1

I want to ask the user for the size of a 2D array arr[][], but also pass it through the function initializeArray. However, if I pass it through the function, I would have to have a size declarator for col, which doesn't allow the user to enter their own value for the size

  #include<iostream>
  using namespace std;

  void initializeArray(arr[][10], int N);

  int main() {
      int N;
      cout << "enter an array size: ";
      cin >> N;
      int arr[N][N];

      initializeArray(arr, N); // I get an error here
      for(int i = 0; i < N; i++) {
          for(int j = 0; j < N; j++)
              cout << arr[i][j] << " ";
          cout << endl;
      }
 }

  void initializeArray(int arr[][10], int N) {
      for(int i = 0; i < N; i++)
          for(int j = 0; j < N; j++)
              arr[i][j] = 0;
  }

The only solution I found was the make arr[][] a global array, but in that case, I would have to still declare the size parameters, and I want the user to enter whatever they want. Is there another way to fix this?

Mysterai
  • 19
  • 3
  • Can't be done in Standard C++ unless you use `new` to make a dynamic array of arrays or use `std::vector`. Trust me, use `std::vector`. If you are not allowed to because of assignment restrictions, write your own simple `vector`. – user4581301 May 09 '22 at 17:24
  • `int N; std::cin >> N; int arr[N][N];` is not standard C++. Use `std::vector` instead. – Jason May 09 '22 at 17:24
  • Even if this were supported, it should stand out that you try to make an array with dimensions `N, N`, and pass it to something that - you expect - can handle an array with dimensions `(anything), 10`. Of course it doesn't matter for the first dimension what N is equal to, but for the second dimension, what if it isn't equal to 10? Now, keep in mind that these kinds of type checks are performed before the program runs. – Karl Knechtel May 09 '22 at 17:26
  • `cin >> N;int arr[N][N];` -- You will be surprised that this is not valid C++. Unless you have a predetermined (compile-time) size, and your application knows about these sizes, then traditional arrays cannot be used -- it's as simple as that. You have to use some other means, such as `std::vector`, or less-advised `new[] / delete[]` (preferably wrapped in your own home-made vector class, as already suggested). – PaulMcKenzie May 09 '22 at 17:29
  • [Here is a simple `vector`-based approach](https://stackoverflow.com/a/2076668/4581301). And [here's how to do it with `new`](https://isocpp.org/wiki/faq/operator-overloading#matrix-subscript-op). Much more complicated. – user4581301 May 09 '22 at 17:30
  • Good to read: [Why aren't variable-length arrays part of the C++ standard?](https://stackoverflow.com/questions/1887097/why-arent-variable-length-arrays-part-of-the-c-standard) – Ted Lyngmo May 09 '22 at 17:42

2 Answers2

1

There are two problems with your approach.

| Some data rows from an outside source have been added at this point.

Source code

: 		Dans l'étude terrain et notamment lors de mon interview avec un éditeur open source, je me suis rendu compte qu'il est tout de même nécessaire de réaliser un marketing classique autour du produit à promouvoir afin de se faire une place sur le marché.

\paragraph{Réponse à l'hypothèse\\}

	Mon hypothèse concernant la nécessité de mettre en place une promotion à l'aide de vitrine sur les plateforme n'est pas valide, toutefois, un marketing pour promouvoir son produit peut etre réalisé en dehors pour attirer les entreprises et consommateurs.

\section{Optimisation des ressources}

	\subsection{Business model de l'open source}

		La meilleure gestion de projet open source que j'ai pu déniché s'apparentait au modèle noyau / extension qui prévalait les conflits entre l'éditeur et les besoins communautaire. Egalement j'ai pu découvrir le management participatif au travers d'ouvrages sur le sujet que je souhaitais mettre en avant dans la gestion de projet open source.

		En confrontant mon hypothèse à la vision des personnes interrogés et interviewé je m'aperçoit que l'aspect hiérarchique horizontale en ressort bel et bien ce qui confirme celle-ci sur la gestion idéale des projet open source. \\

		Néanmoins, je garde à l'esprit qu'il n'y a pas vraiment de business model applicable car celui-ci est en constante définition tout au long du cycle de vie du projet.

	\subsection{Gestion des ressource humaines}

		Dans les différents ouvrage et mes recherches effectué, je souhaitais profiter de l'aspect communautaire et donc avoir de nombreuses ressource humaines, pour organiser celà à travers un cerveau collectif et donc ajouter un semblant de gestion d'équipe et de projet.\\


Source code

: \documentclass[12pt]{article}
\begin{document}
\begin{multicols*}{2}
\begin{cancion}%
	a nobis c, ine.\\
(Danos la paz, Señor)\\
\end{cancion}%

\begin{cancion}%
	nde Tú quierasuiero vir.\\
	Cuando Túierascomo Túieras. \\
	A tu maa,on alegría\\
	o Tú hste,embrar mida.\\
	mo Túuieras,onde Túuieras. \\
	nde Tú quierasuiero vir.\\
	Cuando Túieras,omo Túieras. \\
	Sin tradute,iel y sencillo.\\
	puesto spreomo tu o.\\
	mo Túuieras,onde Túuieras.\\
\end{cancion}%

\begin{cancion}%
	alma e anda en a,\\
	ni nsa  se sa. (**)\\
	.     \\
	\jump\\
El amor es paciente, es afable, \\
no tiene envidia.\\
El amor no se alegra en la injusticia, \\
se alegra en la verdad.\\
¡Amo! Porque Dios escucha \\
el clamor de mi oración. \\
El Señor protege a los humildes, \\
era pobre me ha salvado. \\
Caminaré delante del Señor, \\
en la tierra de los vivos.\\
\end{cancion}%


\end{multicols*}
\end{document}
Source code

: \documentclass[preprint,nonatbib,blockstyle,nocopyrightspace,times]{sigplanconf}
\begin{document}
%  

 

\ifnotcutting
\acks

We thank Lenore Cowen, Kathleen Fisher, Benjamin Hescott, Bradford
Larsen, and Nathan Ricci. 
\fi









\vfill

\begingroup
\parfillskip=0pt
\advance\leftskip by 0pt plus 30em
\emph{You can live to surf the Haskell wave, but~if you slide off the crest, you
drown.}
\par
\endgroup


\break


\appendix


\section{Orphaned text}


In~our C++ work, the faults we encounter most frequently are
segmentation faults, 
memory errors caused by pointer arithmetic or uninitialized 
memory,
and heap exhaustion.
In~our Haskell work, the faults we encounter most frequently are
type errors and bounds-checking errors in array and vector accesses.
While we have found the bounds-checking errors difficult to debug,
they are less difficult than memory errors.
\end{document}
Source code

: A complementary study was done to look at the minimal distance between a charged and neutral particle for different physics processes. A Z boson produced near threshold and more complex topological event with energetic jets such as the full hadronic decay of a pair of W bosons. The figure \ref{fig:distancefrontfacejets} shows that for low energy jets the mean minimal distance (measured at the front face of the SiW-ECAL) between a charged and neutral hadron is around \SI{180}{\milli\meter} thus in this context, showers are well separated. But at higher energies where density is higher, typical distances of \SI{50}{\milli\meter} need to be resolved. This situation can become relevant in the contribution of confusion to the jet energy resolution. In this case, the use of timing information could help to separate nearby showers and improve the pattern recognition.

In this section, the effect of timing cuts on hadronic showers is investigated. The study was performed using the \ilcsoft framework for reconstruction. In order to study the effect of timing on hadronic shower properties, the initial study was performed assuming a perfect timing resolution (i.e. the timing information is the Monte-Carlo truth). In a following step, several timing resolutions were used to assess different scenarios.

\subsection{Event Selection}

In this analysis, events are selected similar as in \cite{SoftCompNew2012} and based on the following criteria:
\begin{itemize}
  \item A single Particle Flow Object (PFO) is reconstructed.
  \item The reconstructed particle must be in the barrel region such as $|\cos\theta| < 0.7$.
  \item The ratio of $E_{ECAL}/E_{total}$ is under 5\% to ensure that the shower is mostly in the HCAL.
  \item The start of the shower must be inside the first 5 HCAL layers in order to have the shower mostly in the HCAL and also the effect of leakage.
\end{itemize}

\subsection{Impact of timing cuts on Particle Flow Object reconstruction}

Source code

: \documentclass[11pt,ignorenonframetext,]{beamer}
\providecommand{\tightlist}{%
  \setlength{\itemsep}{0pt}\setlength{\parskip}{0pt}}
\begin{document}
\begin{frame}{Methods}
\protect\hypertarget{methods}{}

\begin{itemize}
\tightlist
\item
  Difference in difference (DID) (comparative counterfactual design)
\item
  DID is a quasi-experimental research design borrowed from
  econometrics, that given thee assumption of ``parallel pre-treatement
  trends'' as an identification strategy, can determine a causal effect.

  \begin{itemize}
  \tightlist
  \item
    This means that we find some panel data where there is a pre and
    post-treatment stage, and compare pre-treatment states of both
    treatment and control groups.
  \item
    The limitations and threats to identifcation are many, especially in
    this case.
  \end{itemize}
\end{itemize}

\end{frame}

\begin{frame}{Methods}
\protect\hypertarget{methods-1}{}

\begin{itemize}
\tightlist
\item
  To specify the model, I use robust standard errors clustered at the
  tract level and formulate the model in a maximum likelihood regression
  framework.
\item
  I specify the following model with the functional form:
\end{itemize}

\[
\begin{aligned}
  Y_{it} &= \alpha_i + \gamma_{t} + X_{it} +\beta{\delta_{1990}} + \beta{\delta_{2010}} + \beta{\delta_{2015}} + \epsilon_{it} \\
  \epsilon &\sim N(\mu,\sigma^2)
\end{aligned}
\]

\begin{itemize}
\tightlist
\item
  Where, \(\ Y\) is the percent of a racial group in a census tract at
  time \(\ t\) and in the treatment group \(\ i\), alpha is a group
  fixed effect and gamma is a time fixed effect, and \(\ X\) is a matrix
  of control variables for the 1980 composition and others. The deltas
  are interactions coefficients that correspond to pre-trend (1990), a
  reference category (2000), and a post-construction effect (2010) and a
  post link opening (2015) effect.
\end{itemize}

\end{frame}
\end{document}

First, in Standard C++ the size of an array must be a compile-time constant. So the following is not standard C++ in your example:

int N;
cout << "enter an array size: ";
cin >> N;
int arr[N][N];//not standard C++ because N is not a constant expression

Second, the parameter arr of function initializeArray is actually a pointer to an array of size 10 with elements of type int i.e., int (*)[10].

This means that N(of the array that you're passing in the call initializeArray(arr, N)) must be 10.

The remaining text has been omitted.